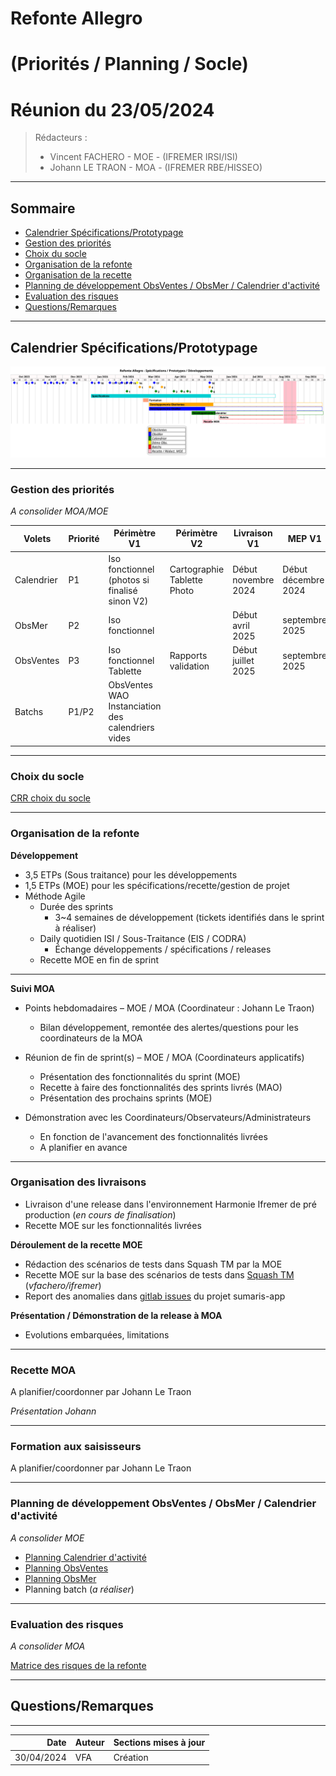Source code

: # Refonte Allegro 
# (Priorités / Planning / Socle)
# Réunion du 23/05/2024

> Rédacteurs :
> - Vincent FACHERO - MOE - (IFREMER IRSI/ISI)
> - Johann LE TRAON - MOA - (IFREMER RBE/HISSEO)

---

## **Sommaire**
- [Calendrier Spécifications/Prototypage](#calendrier-spécificationsprototypage)
- [Gestion des priorités](#gestion-des-priorités)
- [Choix du socle](#choix-du-socle)
- [Organisation de la refonte](#organisation-de-la-refonte)
- [Organisation de la recette](#organisation-de-la-recette)
- [Planning de développement ObsVentes / ObsMer / Calendrier d'activité](#planning-de-développement-obsventes--obsmer--calendrier-dactivité)
- [Evaluation des risques](#evaluation-des-risques)
- [Questions/Remarques](#questionsremarques)

---
## **Calendrier Spécifications/Prototypage** 

![ui-planning-proto](/projects/common/not/images/refonte-allegro-planning-spe-poc.svg)<!-- .element height="100%" width="100%" -->

---

### **Gestion des priorités**

_A consolider MOA/MOE_

| **Volets** | **Priorité** | **Périmètre V1**                                         | **Périmètre V2**                     | **Livraison V1**    | **MEP V1**          | **Formation V1**                    | **Livraison V2**  
|------------|--------------|----------------------------------------------------------|--------------------------------------|---------------------|---------------------|-------------------------------------|-------------------|
| Calendrier | P1           | Iso fonctionnel  (photos si finalisé sinon V2)           | Cartographie<br/>Tablette<br/>Photo  | Début novembre 2024 | Début décembre 2024 | décembre 2024<br/>(séminaire SIH ?) | 2nd semestre 2025 | 
| ObsMer     | P2           | Iso fonctionnel                                          |                                      | Début avril 2025    | septembre 2025      | septembre 2025                      |                   |
| ObsVentes  | P3           | Iso fonctionnel<br/>Tablette                             | Rapports validation                  | Début juillet 2025  | septembre 2025      | septembre 2025                      |        2nd semestre 2025             |
| Batchs     | P1/P2        | ObsVentes WAO  <br/> Instanciation des calendriers vides |                                      |                     |                     |                                     |      2nd semestre 2025              |
<!-- .element: class="font-size-extra-small" -->

---

### **Choix du socle**

[CRR choix du socle](/project-monitoring.html#/2/6)

---


### **Organisation de la refonte**

**Développement**

- 3,5 ETPs (Sous traitance) pour les développements
- 1,5 ETPs (MOE) pour les spécifications/recette/gestion de projet
- Méthode Agile
  - Durée des sprints
    - 3~4 semaines de développement (tickets identifiés dans le sprint à réaliser)
  - Daily quotidien ISI / Sous-Traitance (EIS / CODRA)
    - Échange développements / spécifications / releases
  - Recette MOE en fin de sprint

---

**Suivi MOA**

- Points hebdomadaires – MOE / MOA (Coordinateur : Johann Le Traon)
  - Bilan développement, remontée des alertes/questions pour les coordinateurs de la MOA

- Réunion de fin de sprint(s) – MOE / MOA (Coordinateurs applicatifs)
  - Présentation des fonctionnalités du sprint (MOE)
  - Recette à faire des fonctionnalités des sprints livrés (MAO)
  - Présentation des prochains sprints (MOE)

- Démonstration avec les Coordinateurs/Observateurs/Administrateurs
  - En fonction de l'avancement des fonctionnalités livrées
  - A planifier en avance
  
---

### **Organisation des livraisons**

- Livraison d'une release dans l'environnement Harmonie Ifremer de pré production (_en cours de finalisation_)
- Recette MOE sur les fonctionnalités livrées

**Déroulement de la recette MOE**
- Rédaction des scénarios de tests dans Squash TM par la MOE
- Recette MOE sur la base des scénarios de tests dans [Squash TM](http://visi-common-squash.ifremer.fr:8080/squash/test-case-workspace/) (_vfachero/ifremer_)
- Report des anomalies dans [gitlab issues](https://gitlab.ifremer.fr/sih-public/sumaris/sumaris-app/-/issues/587) du projet sumaris-app

**Présentation / Démonstration de la release à MOA**
- Evolutions embarquées, limitations

---

### **Recette MOA**

A planifier/coordonner par Johann Le Traon

_Présentation Johann_

---

### **Formation aux saisisseurs**

A planifier/coordonner par Johann Le Traon

---


### **Planning de développement ObsVentes / ObsMer / Calendrier d'activité**

_A consolider MOE_

- [Planning Calendrier d'activité](/project-monitoring.html#/6/1)
- [Planning ObsVentes](/project-monitoring.html#/4)
- [Planning ObsMer](/project-monitoring.html#/5) 
- Planning batch (_a réaliser_)

---

### **Evaluation des risques**
_A consolider MOA_

[Matrice des risques de la refonte](/project-monitoring.html#/8/6)

---

## **Questions/Remarques**

---

|       Date | Auteur | Sections mises à jour                              |
|-----------:|--------|----------------------------------------------------|
| 30/04/2024 | VFA    | Création                                           |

————————

→ Work order: Please restate the material above line by line, exactly, beginning at its first line and ending with the line that contains "### **Gestion des priorités**", without any pictures.

→ Solution:
Source code

: # Refonte Allegro 
# (Priorités / Planning / Socle)
# Réunion du 23/05/2024

> Rédacteurs :
> - Vincent FACHERO - MOE - (IFREMER IRSI/ISI)
> - Johann LE TRAON - MOA - (IFREMER RBE/HISSEO)

---

## **Sommaire**
- [Calendrier Spécifications/Prototypage](#calendrier-spécificationsprototypage)
- [Gestion des priorités](#gestion-des-priorités)
- [Choix du socle](#choix-du-socle)
- [Organisation de la refonte](#organisation-de-la-refonte)
- [Organisation de la recette](#organisation-de-la-recette)
- [Planning de développement ObsVentes / ObsMer / Calendrier d'activité](#planning-de-développement-obsventes--obsmer--calendrier-dactivité)
- [Evaluation des risques](#evaluation-des-risques)
- [Questions/Remarques](#questionsremarques)

---
## **Calendrier Spécifications/Prototypage** 

![ui-planning-proto](/projects/common/not/images/refonte-allegro-planning-spe-poc.svg)<!-- .element height="100%" width="100%" -->

---

### **Gestion des priorités**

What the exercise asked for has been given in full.